No mês de maio, dois dos principais derivados lácteos ficaram mais caros no varejo paranaense: o leite em pó, que subiu 1,61% e o leite longa vida, 5,86%. No entanto, quando comparados a maio de 2023, os valores estão mais baixos. As informações são do Boletim de Conjuntura Agropecuária elaborado pelos técnicos do Deral, Departamento de Economia Rural, da Secretaria da Agricultura e do Abastecimento.

O documento, referente ao período de 14 a 20 de junho, informa que o maior custo de produção e a volume de captação reduzido nessa época do ano costumam contribuir para elevar os preços pagos aos produtores, o que faz com que o consumidor pague mais caro no supermercado.

Na avaliação do médico veterinário do Deral, Thiago de Marchi, é provável que a alta ainda se estenda inverno adentro, o que pode limitar a demanda e diminuir o espaço desses alimentos na mesa da população.

O boletim traz também informações sobre novos mercados da carne suína.

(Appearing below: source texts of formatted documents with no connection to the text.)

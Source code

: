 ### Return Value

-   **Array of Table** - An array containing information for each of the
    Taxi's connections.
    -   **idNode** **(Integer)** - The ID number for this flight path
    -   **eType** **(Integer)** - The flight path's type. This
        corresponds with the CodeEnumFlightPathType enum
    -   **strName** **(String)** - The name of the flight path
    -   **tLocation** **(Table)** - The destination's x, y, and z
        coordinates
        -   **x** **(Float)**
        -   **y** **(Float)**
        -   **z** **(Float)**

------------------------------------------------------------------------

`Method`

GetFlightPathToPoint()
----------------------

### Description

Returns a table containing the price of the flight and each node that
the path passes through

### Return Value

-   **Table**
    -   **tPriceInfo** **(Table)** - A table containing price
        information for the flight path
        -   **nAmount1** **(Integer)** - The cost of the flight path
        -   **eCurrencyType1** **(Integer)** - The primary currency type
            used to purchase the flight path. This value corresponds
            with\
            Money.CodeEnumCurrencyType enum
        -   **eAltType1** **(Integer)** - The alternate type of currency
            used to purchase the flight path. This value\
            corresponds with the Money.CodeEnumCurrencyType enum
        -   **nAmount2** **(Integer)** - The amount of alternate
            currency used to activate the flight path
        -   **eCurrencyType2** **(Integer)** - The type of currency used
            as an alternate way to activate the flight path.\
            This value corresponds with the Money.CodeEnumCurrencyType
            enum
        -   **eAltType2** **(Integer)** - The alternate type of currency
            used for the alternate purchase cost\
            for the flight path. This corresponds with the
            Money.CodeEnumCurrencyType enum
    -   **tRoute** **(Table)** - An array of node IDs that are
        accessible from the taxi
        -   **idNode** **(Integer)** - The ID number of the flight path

Segundo dados do Ministério da Agricultura e Pecuária, 13 países que não adquiriram carne suína paranaense em 2018 importaram mais de uma tonelada no acumulado dos cinco primeiros meses de 2024.

Apesar de não representarem os maiores volumes exportados pelo Paraná, a ampliação das relações comerciais com esses países reflete a contínua busca por novos mercados e demonstra a confiança dos importadores na qualidade do produto paranaense, segundo analisam os técnicos do Deral.

Já o plantio de trigo chegou a 91% das áreas, a frente do registrado para o mesmo período em 2023, apesar da seca que atinge boa parte do Estado e dificulta o avanço da semeadura em algumas áreas.

Além de dados mundiais e nacionais, o Boletim também traz as perspectivas para a produção de milho no Paraná. O Estado deve fechar a safra com uma produção superior a 14 milhões de toneladas.